● **Collected data**:
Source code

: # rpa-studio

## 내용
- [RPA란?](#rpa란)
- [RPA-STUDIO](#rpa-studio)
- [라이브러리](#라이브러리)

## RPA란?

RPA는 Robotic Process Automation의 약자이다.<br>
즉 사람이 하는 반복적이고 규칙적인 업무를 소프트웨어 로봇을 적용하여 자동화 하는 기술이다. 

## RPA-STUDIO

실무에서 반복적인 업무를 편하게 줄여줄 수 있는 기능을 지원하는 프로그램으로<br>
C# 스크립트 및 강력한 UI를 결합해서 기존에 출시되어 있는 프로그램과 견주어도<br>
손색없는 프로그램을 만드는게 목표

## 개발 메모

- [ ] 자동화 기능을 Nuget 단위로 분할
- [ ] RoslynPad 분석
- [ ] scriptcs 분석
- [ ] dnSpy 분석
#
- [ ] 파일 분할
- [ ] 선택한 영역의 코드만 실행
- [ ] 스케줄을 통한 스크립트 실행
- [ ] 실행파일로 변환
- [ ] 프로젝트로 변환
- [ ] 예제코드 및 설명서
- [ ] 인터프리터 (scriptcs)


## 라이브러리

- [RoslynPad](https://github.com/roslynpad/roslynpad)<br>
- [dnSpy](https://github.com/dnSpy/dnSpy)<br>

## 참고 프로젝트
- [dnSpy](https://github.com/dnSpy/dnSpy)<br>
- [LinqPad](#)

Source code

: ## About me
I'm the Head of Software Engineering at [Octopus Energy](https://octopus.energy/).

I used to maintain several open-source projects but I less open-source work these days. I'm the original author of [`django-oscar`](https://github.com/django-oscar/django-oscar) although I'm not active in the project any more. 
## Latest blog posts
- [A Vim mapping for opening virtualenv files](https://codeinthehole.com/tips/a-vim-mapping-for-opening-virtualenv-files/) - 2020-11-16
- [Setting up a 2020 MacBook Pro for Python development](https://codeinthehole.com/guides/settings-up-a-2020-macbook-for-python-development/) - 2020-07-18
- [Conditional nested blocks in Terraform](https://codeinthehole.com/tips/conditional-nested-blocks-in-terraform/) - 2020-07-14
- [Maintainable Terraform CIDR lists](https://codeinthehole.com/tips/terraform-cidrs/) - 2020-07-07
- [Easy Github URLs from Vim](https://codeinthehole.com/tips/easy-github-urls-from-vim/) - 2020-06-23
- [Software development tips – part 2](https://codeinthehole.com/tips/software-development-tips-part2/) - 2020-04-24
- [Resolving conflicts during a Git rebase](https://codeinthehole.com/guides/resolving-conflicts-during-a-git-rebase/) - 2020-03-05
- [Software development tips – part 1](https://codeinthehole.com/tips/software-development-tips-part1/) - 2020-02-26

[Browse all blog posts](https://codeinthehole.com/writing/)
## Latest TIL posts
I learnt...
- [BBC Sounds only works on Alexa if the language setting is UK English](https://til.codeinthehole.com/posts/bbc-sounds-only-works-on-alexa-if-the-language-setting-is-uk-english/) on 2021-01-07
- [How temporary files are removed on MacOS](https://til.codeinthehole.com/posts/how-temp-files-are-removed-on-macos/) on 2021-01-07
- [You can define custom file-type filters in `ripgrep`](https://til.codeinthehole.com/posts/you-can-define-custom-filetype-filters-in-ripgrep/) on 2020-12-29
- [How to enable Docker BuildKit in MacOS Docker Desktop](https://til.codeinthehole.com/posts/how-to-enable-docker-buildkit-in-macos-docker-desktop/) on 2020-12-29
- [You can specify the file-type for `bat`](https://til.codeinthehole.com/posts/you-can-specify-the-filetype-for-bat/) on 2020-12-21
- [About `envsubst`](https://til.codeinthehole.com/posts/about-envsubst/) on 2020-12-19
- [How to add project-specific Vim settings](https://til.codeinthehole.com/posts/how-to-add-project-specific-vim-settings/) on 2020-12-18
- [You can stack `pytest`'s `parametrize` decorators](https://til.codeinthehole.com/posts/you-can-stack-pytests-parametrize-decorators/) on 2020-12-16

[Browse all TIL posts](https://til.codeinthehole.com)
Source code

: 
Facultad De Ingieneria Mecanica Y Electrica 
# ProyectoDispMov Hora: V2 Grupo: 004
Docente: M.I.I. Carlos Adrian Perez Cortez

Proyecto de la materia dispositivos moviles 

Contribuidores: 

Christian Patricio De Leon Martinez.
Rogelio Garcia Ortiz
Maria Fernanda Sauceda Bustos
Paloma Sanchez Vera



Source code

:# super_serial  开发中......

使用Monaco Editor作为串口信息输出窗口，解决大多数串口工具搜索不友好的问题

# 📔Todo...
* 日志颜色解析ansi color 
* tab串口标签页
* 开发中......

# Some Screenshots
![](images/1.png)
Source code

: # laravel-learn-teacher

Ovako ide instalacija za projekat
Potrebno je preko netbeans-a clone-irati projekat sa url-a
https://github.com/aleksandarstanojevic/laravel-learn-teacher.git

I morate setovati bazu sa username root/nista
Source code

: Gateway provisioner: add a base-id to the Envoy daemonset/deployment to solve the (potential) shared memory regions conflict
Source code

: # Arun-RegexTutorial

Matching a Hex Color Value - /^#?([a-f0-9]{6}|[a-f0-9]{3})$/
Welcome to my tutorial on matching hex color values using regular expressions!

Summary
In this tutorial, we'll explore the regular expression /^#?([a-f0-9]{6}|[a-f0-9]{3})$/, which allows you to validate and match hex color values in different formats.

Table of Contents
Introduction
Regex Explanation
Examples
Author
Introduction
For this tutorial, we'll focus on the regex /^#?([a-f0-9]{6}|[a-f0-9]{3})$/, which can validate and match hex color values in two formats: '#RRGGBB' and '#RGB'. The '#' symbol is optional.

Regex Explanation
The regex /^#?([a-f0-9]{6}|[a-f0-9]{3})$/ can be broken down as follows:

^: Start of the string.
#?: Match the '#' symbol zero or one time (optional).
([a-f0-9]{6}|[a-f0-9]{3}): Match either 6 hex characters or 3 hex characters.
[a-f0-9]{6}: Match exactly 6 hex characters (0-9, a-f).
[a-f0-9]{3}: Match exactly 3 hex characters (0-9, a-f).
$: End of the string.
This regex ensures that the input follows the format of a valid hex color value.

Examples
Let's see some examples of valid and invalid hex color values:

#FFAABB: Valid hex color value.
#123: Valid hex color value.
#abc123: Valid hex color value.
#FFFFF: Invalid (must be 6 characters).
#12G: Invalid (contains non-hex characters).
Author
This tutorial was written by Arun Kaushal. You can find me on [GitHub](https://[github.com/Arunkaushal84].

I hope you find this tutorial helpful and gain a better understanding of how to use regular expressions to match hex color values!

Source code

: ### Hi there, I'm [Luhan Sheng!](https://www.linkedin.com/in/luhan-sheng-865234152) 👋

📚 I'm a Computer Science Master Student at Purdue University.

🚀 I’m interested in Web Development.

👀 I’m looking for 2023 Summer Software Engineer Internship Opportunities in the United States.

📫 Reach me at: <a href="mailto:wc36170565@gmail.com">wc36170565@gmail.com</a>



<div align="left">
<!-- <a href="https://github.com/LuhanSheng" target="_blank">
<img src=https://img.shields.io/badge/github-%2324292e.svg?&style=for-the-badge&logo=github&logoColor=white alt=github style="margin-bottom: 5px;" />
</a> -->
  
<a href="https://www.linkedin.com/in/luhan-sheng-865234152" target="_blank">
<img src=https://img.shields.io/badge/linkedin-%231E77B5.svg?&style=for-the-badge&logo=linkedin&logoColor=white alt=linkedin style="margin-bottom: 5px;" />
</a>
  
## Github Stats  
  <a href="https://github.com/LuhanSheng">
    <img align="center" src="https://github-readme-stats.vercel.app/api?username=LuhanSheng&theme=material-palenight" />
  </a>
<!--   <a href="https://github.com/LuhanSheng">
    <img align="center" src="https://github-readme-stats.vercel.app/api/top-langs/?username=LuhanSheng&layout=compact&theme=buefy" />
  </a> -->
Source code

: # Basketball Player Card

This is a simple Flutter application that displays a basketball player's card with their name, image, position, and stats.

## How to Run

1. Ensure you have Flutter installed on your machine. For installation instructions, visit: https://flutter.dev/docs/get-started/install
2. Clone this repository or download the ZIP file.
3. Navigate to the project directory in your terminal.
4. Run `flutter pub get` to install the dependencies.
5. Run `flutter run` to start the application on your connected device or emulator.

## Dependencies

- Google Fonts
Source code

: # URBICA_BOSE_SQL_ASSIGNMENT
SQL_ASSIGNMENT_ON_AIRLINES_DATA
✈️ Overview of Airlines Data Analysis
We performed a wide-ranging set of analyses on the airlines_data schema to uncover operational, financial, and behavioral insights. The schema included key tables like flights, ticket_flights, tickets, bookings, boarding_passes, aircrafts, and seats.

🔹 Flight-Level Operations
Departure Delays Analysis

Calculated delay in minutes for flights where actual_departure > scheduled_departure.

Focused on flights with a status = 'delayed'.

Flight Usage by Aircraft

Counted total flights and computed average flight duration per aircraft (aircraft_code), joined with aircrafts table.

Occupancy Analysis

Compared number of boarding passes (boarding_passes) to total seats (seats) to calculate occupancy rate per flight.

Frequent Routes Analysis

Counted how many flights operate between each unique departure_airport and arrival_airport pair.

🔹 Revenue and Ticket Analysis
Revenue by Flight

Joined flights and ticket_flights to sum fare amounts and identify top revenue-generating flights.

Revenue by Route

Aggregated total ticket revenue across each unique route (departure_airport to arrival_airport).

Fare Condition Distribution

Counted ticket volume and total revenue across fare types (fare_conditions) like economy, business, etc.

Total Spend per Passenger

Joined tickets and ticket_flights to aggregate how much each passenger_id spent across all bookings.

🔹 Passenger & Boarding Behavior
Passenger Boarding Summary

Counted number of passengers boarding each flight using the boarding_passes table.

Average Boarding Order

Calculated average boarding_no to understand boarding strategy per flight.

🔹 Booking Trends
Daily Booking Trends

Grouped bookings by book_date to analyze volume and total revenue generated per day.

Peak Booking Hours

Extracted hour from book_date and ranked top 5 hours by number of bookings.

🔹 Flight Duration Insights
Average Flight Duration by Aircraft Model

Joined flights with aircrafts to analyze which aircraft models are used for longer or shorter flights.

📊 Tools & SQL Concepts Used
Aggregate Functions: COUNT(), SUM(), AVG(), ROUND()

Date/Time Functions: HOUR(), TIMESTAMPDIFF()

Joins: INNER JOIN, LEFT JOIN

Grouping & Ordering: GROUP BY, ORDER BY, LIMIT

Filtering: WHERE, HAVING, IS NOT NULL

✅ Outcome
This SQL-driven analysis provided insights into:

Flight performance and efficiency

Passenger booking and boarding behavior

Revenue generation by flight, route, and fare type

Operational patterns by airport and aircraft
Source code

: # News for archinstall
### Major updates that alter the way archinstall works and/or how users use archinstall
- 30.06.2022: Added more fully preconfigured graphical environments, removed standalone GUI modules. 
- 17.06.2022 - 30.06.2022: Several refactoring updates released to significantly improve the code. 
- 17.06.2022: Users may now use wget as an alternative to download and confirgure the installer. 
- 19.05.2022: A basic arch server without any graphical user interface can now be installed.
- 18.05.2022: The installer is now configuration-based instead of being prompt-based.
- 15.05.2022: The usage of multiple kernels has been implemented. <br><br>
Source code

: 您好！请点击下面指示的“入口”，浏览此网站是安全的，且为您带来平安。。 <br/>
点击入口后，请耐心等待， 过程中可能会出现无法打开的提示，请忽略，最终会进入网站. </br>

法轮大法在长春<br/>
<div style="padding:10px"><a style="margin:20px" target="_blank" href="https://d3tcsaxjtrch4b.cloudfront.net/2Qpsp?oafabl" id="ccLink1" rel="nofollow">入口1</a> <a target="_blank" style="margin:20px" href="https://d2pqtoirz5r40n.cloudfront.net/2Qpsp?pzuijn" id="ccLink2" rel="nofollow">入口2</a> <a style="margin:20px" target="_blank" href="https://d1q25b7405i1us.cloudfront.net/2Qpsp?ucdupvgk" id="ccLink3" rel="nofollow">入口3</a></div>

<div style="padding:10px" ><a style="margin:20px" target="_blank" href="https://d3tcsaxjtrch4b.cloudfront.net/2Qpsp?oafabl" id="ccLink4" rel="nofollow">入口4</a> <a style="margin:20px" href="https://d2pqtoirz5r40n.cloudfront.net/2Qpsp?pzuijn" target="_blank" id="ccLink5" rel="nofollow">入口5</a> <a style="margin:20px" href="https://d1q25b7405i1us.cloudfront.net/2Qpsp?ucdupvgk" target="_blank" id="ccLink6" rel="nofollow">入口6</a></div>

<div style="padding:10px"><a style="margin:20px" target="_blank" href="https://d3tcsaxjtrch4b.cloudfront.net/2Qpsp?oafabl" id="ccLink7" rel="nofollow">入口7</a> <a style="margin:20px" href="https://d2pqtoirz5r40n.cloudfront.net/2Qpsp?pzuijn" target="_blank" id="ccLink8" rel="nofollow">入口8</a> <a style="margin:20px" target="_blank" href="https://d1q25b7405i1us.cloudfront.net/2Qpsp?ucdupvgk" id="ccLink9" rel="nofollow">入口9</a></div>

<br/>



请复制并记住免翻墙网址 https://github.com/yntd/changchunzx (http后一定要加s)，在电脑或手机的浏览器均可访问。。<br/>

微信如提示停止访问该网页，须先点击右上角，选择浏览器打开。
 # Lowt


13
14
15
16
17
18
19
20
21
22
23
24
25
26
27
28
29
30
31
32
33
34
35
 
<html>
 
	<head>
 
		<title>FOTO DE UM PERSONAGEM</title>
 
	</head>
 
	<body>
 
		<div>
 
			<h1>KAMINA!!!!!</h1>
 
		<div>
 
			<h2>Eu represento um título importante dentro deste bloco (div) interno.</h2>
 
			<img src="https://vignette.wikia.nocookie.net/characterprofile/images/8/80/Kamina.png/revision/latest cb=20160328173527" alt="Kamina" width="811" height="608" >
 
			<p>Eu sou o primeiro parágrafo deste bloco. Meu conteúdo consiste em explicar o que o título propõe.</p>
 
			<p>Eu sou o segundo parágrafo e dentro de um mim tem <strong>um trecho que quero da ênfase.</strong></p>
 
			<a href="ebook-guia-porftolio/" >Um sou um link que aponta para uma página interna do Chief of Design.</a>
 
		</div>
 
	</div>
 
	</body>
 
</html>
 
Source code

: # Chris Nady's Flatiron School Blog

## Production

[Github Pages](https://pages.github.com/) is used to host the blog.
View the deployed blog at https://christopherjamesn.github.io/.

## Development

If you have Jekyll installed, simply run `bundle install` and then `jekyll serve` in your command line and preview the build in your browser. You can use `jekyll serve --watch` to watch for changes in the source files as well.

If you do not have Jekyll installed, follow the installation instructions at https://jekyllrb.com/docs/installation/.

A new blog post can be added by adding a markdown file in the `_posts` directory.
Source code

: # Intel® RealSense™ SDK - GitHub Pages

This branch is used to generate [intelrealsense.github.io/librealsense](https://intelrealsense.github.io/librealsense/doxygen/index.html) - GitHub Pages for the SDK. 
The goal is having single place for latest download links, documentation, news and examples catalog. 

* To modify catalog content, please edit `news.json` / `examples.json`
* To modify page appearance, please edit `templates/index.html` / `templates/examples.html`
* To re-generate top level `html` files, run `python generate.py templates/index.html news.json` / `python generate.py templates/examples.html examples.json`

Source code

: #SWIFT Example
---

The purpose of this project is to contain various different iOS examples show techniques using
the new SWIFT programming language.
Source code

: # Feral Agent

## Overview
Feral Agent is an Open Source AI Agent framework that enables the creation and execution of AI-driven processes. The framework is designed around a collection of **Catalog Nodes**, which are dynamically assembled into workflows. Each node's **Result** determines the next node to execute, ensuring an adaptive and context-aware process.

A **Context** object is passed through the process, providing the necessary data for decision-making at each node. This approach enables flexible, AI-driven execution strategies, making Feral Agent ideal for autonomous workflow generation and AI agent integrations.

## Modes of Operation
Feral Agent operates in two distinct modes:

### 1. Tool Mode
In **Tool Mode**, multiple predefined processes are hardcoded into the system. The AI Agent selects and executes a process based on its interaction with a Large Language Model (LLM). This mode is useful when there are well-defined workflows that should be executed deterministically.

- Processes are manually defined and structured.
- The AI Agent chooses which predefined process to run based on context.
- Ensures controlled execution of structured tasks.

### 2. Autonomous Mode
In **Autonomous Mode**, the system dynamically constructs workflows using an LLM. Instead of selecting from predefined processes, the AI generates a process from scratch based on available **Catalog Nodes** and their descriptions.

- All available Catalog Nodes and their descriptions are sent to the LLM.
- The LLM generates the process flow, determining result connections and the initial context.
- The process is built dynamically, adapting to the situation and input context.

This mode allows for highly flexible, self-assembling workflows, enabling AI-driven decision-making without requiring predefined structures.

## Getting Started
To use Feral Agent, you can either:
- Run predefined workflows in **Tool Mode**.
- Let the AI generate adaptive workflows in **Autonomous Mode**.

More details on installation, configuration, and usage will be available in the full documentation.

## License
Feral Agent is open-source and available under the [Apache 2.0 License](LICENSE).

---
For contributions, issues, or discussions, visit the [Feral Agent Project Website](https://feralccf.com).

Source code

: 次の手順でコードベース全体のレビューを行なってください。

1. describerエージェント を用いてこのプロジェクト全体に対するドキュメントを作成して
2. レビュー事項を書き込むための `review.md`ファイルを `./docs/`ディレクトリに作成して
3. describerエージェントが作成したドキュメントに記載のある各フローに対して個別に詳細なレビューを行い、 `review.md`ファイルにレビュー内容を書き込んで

● **PROBLEM TO WORK ON**:
Here the output must be the lines above from the line with "RPA는 Robotic Process Automation의 약자이다.<br>" to the line with "## About me", both included, duplicated word for word and nothing else.

● **YOUR SOLUTION**:
RPA는 Robotic Process Automation의 약자이다.<br>
즉 사람이 하는 반복적이고 규칙적인 업무를 소프트웨어 로봇을 적용하여 자동화 하는 기술이다. 

## RPA-STUDIO

실무에서 반복적인 업무를 편하게 줄여줄 수 있는 기능을 지원하는 프로그램으로<br>
C# 스크립트 및 강력한 UI를 결합해서 기존에 출시되어 있는 프로그램과 견주어도<br>
손색없는 프로그램을 만드는게 목표

## 개발 메모

- [ ] 자동화 기능을 Nuget 단위로 분할
- [ ] RoslynPad 분석
- [ ] scriptcs 분석
- [ ] dnSpy 분석
#
- [ ] 파일 분할
- [ ] 선택한 영역의 코드만 실행
- [ ] 스케줄을 통한 스크립트 실행
- [ ] 실행파일로 변환
- [ ] 프로젝트로 변환
- [ ] 예제코드 및 설명서
- [ ] 인터프리터 (scriptcs)


## 라이브러리

- [RoslynPad](https://github.com/roslynpad/roslynpad)<br>
- [dnSpy](https://github.com/dnSpy/dnSpy)<br>

## 참고 프로젝트
- [dnSpy](https://github.com/dnSpy/dnSpy)<br>
- [LinqPad](#)

Source code

: ## About me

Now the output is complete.